=== Begin Enclosure ===

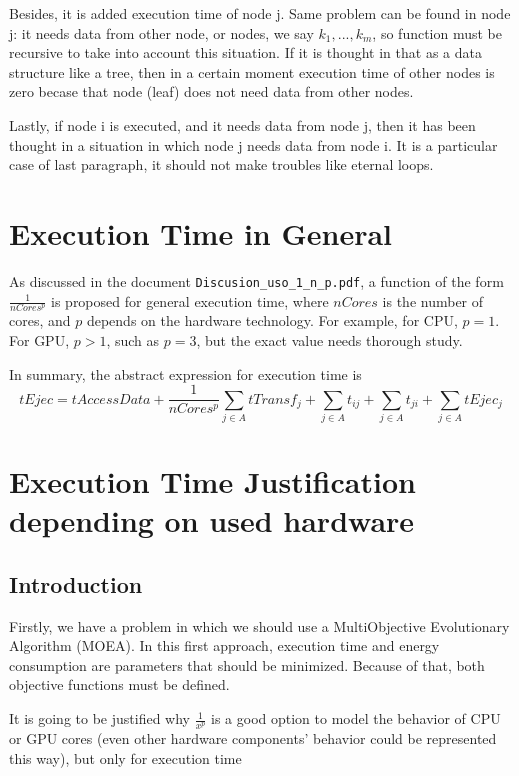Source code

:\documentclass{article}
\begin{document}
Besides, it is added execution time of node j. Same problem can be found in node j: it needs data from other node, or nodes, we say \(k_1,...,k_m\), so function must be recursive to take into account this situation. If it is thought in that as a data structure like a tree, then in a certain moment execution time of other nodes is zero becase that node (leaf) does not need data from other nodes.

Lastly, if node i is executed, and it needs data from node j, then it has been thought in a situation in which node j needs data from node i. It is a particular case of last paragraph, it should not make troubles like eternal loops.

\section{Execution Time in General}

As discussed in the document \texttt{Discusion\_uso\_1\_n\_p.pdf}, a function of the form $\frac{1}{nCores^p}$ is proposed for general execution time, where $nCores$ is the number of cores, and $p$ depends on the hardware technology. For example, for CPU, $p=1$. For GPU, $p>1$, such as $p=3$, but the exact value needs thorough study.

In summary, the abstract expression for execution time is
\[
tEjec = tAccessData + \frac{1}{nCores^p} \sum_{j \in A} tTransf_j + \sum_{j \in A} t_{ij} + \sum_{j \in A} t_{ji} + \sum_{j \in A} tEjec_j
\]

\section{Execution Time Justification depending on used hardware}

\subsection{Introduction}

Firstly, we have a problem in which we should use a MultiObjective Evolutionary Algorithm (MOEA). In this first approach, execution time and energy consumption are parameters that should be minimized. Because of that, both objective functions must be defined.

It is going to be justified why $\frac{1}{{x^p}}$ is a good option to model the behavior of CPU or GPU cores (even other hardware components' behavior could be represented this way), but only for execution time
\end{document}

=== End Enclosure ===

▶ EXERCISE REQUIREMENTS
Copy every line where the word "other" is present in the entries above.

▶ ANSWER TO THIS TASK
Besides, it is added execution time of node j. Same problem can be found in node j: it needs data from other node, or nodes, we say \(k_1,...,k_m\), so function must be recursive to take into account this situation. If it is thought in that as a data structure like a tree, then in a certain moment execution time of other nodes is zero becase that node (leaf) does not need data from other nodes.
It is going to be justified why $\frac{1}{{x^p}}$ is a good option to model the behavior of CPU or GPU cores (even other hardware components' behavior could be represented this way), but only for execution time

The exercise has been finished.